Une longue nuit dont la genèse remonte bien évidemment au temps des colonies, et qui se prolonge désormais avec celui de la néo-colonie que d’aucuns dans un langage réaliste et fleuri, décrivent et dépeignent comme celui de l’indépendance dans la colonie. Une longue nuit qui sous le règne de Paul Biya a tout simplement viré au cauchemar dans un pays où les choses à présent se déroulent de manière dantesque en comparaison avec ce que les populations avaient connu pendant les vingt-deux années qu’aura duré le magistère d’Amadou Ahidjo, son prédécesseur.

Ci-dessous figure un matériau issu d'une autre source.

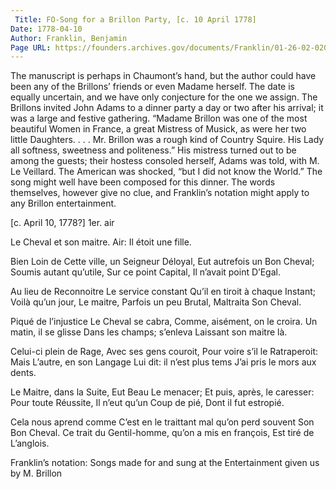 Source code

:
 ```yaml
---
 Title: FO-Song for a Brillon Party, [c. 10 April 1778]
Date: 1778-04-10
Author: Franklin, Benjamin
Page URL: https://founders.archives.gov/documents/Franklin/01-26-02-0209
---
```


The manuscript is perhaps in Chaumont’s hand, but the author could have been any of the Brillons’ friends or even Madame herself. The date is equally uncertain, and we have only conjecture for the one we assign. The Brillons invited John Adams to a dinner party a day or two after his arrival; it was a large and festive gathering. “Madame Brillon was one of the most beautiful Women in France, a great Mistress of Musick, as were her two little Daughters. . . . Mr. Brillon was a rough kind of Country Squire. His Lady all softness, sweetness and politeness.” His mistress turned out to be among the guests; their hostess consoled herself, Adams was told, with M. Le Veillard. The American was shocked, “but I did not know the World.” The song might well have been composed for this dinner. The words themselves, however give no clue, and Franklin’s notation might apply to any Brillon entertainment.
 
[c. April 10, 1778?]
1er. air
  
Le Cheval et son maitre.
Air: Il étoit une fille.

  
Bien Loin de Cette ville,
un Seigneur Déloyal,
Eut autrefois un Bon Cheval;
Soumis autant qu’utile,
Sur ce point Capital,
Il n’avait point D’Egal.

  
Au lieu de Reconnoitre
Le service constant
Qu’il en tiroit à chaque Instant;
Voilà qu’un jour, Le maitre,
Parfois un peu Brutal,
Maltraita Son Cheval.

  
Piqué de l’injustice
Le Cheval se cabra,
Comme, aisément, on le croira.
Un matin, il se glisse
Dans les champs; s’enleva
Laissant son maitre là.


  
Celui-ci plein de Rage,
Avec ses gens couroit,
Pour voire s’il le Ratraperoit:
Mais L’autre, en son Langage
Lui dit: il n’est plus tems
J’ai pris le mors aux dents.

  
Le Maitre, dans la Suite,
Eut Beau Le menacer;
Et puis, après, le caresser:
Pour toute Réussite,
Il n’eut qu’un Coup de pié,
Dont il fut estropié.

  
Cela nous aprend comme
C’est en le traittant mal
qu’on perd souvent Son Bon Cheval.
Ce trait du Gentil-homme,
qu’on a mis en françois,
Est tiré de L’anglois.

 
Franklin’s notation: Songs made for and sung at the Entertainment given us by M. Brillon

En effet, le moins qu’on peut dire est que le long règne de trente-huit ans de Paul Biya à la tête de l’Etat camerounais est désormais considéré par l’immense majorité de ses compatriotes et même d’Africains qui ont connu le Cameroun d’avant, comme une interminable horrible nuit. Un règne qui n’a profité qu’à une oligarchie qui manifestement n’a même pas eu, à la différence de ce qui s’est fait sous d’autres cieux dans le continent, l’intelligence de recouvrir avec les artifices d’un semblant de réussite rendant moins visibles les effets néfastes et les amères conséquences sociales qui sont objectivement inhérentes au néocoloniasme qui se caractérise principalement par la domination politique et l’exploitation économique au profit de l’étanger.

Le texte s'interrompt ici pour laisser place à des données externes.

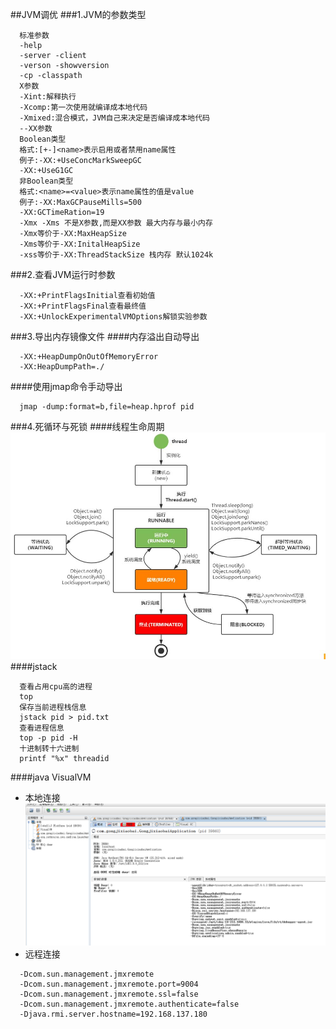 ##JVM调优
###1.JVM的参数类型
```
  标准参数
  -help
  -server -client
  -verson -showversion
  -cp -classpath
  X参数
  -Xint:解释执行
  -Xcomp:第一次使用就编译成本地代码
  -Xmixed:混合模式，JVM自己来决定是否编译成本地代码   
  --XX参数
  Boolean类型
  格式:[+-]<name>表示启用或者禁用name属性
  例子:-XX:+UseConcMarkSweepGC
  -XX:+UseG1GC
  非Boolean类型
  格式:<name>=<value>表示name属性的值是value
  例子:-XX:MaxGCPauseMills=500
  -XX:GCTimeRation=19
  -Xmx -Xms 不是X参数,而是XX参数 最大内存与最小内存
  -Xmx等价于-XX:MaxHeapSize
  -Xms等价于-XX:InitalHeapSize
  -xss等价于-XX:ThreadStackSize 栈内存 默认1024k
```

###2.查看JVM运行时参数
```
  -XX:+PrintFlagsInitial查看初始值
  -XX:+PrintFlagsFinal查看最终值
  -XX:+UnlockExperimentalVMOptions解锁实验参数  
``` 

###3.导出内存镜像文件
####内存溢出自动导出
```
  -XX:+HeapDumpOnOutOfMemoryError
  -XX:HeapDumpPath=./
```
####使用jmap命令手动导出
```
  jmap -dump:format=b,file=heap.hprof pid
```

###4.死循环与死锁
####线程生命周期
![](pic/线程生命周期.jpeg)
####jstack
```
  查看占用cpu高的进程
  top
  保存当前进程栈信息
  jstack pid > pid.txt
  查看进程信息
  top -p pid -H
  十进制转十六进制
  printf "%x" threadid
```
####java VisualVM
* 本地连接
  ![](pic/本地连接.png)
* 远程连接
```
  -Dcom.sun.management.jmxremote
  -Dcom.sun.management.jmxremote.port=9004
  -Dcom.sun.management.jmxremote.ssl=false
  -Dcom.sun.management.jmxremote.authenticate=false
  -Djava.rmi.server.hostname=192.168.137.180
```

En effet, en 1960 au moment où le Cameroun accède à l’indépendance, dans la confusion générale qui régnait dans les esprits et dans le pays plongé dans un conflit opposant les nationalistes à l’occupant colonial et à ces hommes liges locaux, certains ont fait croire que le problème qui se posait n’était plus celui du projet de société mais du pouvoir politique que les protagonistes se disputaient alors. Et cette confusion était d’autant plus facile à entretenir que même le camp de ceux qui faisaient équipe avec le colonisateur et qui lui servaient de cheval de Troie contre l’indépendance réelle, avait fini par prendre à son compte, mais bien entendu du bout des lèvres, des éléments des revendications du camp nationaliste dont l’UPC était la figure de proue. Cela a ajouté à la confusion à un point tel qu’il était difficile de faire comprendre aux masses populaires que c’était de l’enfumage et de la démagogie. Soixante ans après, il apparaît désormais clairement aux yeux de tous que non seulement les orientations politiques qui avaient été faites par le colonisateur pour ses obligés placés aux commandes, étaient mauvaises pour le pays, mais en plus, que ceux qui ont actuellement la charge de les mettre en oeuvre sont de piètres incompétents. Nous pouvons donc à présent faire nôtre la célèbre citation d’Abraham Lincoln qui dit : « On peut tromper une partie du peuple tout le temps et tout le peuple une partie du temps, mais on ne peut pas tromper tout le peuple tout le temps ».
Pendant quarante longues années en effet, une oligarchie ayant malheureusement pris par la volonté de l’étranger le contrôle du pays, s’est simplement contentée de jouir des bienfaits que lui procurait le pouvoir d’Etat sans se soucier de donner ne serait-ce que le moindre signe d’une pseudo-volonté de vouloir le développer.
Désormais, le peuple non seulement n’en peut plus, mais s’est rendu de plus compte de la superchérie. A cor et à cri, il demande résolument son départ. Est-ce la fin de la longue nuit ?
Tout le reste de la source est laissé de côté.